Accreditation of institutions and programs takes place on a cycle that may range from a few years to as many as 10 years.The common steps required by accreditation agencies include: self-study, peer review, site visit, accrediting agency judgment, and periodic external review. The Council for Higher Education Accreditation states it succinctly, "Accreditation is a trust-based, standards-based, evidence-based, peer-based process."
Both the federal government and state governments have considered accreditation to be a reliable authority on academic quality. The federal government has also relied on accreditation to assure the quality of institutions and programs for which the government provides federal funds and for which the government provides federal aid to students. State governments will often require accreditation to make state funds available to institutions and students.
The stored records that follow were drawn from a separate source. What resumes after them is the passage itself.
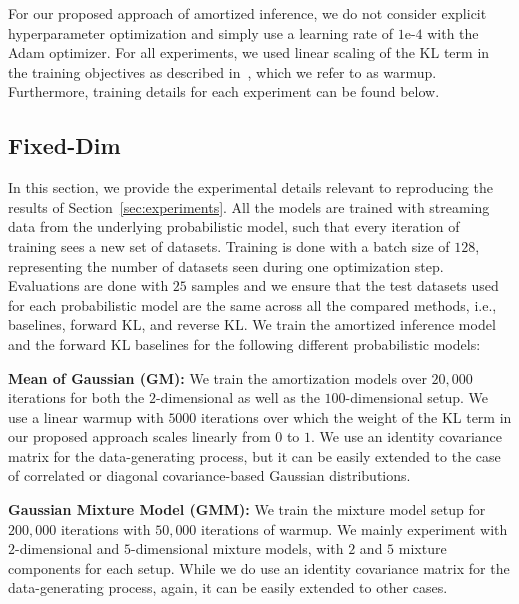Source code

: For our proposed approach of amortized inference, we do not consider explicit hyperparameter optimization and simply use a learning rate of $1\mathrm{e}\text{-}4$ with the Adam optimizer. For all experiments, we used linear scaling of the KL term in the training objectives as described in~\citep{higgins2017betavae}, which we refer to as warmup. Furthermore, training details for each experiment can be found below. 

\subsection{Fixed-Dim}
\label{appdx:details_fixed_dim}
In this section, we provide the experimental details relevant to reproducing the results of Section~\ref{sec:experiments}. All the models are trained with streaming data from the underlying probabilistic model, such that every iteration of training sees a new set of datasets. Training is done with a batch size of $128$, representing the number of datasets seen during one optimization step. Evaluations are done with $25$ samples and we ensure that the test datasets used for each probabilistic model are the same across all the compared methods, i.e., baselines, forward KL, and reverse KL. We train the amortized inference model and the forward KL baselines for the following different probabilistic models:

\textbf{Mean of Gaussian (GM):} We train the amortization models over $20,000$ iterations for both the $2$-dimensional as well as the $100$-dimensional setup. We use a linear warmup with $5000$ iterations over which the weight of the KL term in our proposed approach scales linearly from $0$ to $1$. We use an identity covariance matrix for the data-generating process, but it can be easily extended to the case of correlated or diagonal covariance-based Gaussian distributions.

\textbf{Gaussian Mixture Model (GMM):} We train the mixture model setup for $200,000$ iterations with $50,000$ iterations of warmup. We mainly experiment with $2$-dimensional and $5$-dimensional mixture models, with $2$ and $5$ mixture components for each setup. While we do use an identity covariance matrix for the data-generating process, again, it can be easily extended to other cases.

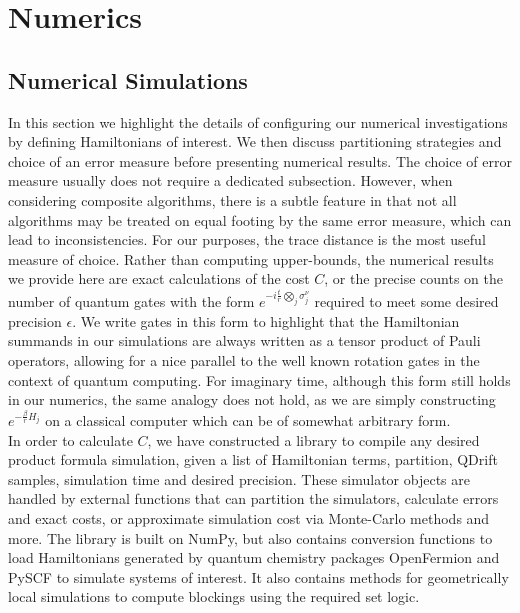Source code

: \chapter{Numerics}


\section{Numerical Simulations} \label{sec:numerical_sim}
In this section we highlight the details of configuring our numerical investigations by defining Hamiltonians of interest. We then discuss partitioning strategies and choice of an error measure before presenting numerical results. The choice of error measure usually does not require a dedicated subsection. However, when considering composite algorithms, there is a subtle feature in that not all algorithms may be treated on equal footing by the same error measure, which can lead to inconsistencies. For our purposes, the trace distance is the most useful measure of choice. Rather than computing upper-bounds, the numerical results we provide here are exact calculations of the cost $C$, or the precise counts on the number of quantum gates with the form $e^{-i\frac{t}{r} \bigotimes_j \sigma_j^\nu}$ required to meet some desired precision $\epsilon$. We write gates in this form to highlight that the Hamiltonian summands in our simulations are always written as a tensor product of Pauli operators, allowing for a nice parallel to the well known rotation gates in the context of quantum computing. For imaginary time, although this form still holds in our numerics, the same analogy does not hold, as we are simply constructing $e^{-\frac{\beta}{r} H_j}$ on a classical computer which can be of somewhat arbitrary form. \\ %

In order to calculate $C$, we have constructed a library to compile any desired product formula simulation, given a list of Hamiltonian terms, partition, QDrift samples, simulation time and desired precision. These simulator objects are handled by external functions that can partition the simulators, calculate errors and exact costs, or approximate simulation cost via Monte-Carlo methods and more. The library is built on NumPy, but also contains conversion functions to load Hamiltonians generated by quantum chemistry packages OpenFermion \cite{mcclean2020openfermion} and PySCF \cite{sun2018pyscf} to simulate systems of interest. It also contains methods for geometrically local simulations to compute blockings using the required set logic.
However, the landscape of accreditation is changing in three major ways. One, it has become more visible, inviting more public scrutiny and attention. This has grown out of criticism of the cost of higher education and low graduation rates at some institutions. Accreditation agencies have been charged with not being tough enough. They have responded with greater public accountability and transparency, leading to increasing comment and criticism in the press.
Two, accreditation is increasingly government controlled, particularly at the federal level, serving more as an instrument of government policy. The federal government has had a large and growing investment in higher eduction and is expected to exert even greater authority in the future. The increase in government oversight is forcing accrediting organizations to become agencies for ensuring that institutions comply with government laws and regulations.
Three, accreditation is being challenged to respond to the latest waves of innovation in higher education, particularly with respect to on-line education and the growth of proprietary institutions.
In summary, the role of accreditation, like almost everything else in education, is changing. New demands will require accreditation agencies, and the institutions they serve, to be even more intentional in assuring and advancing quality higher education.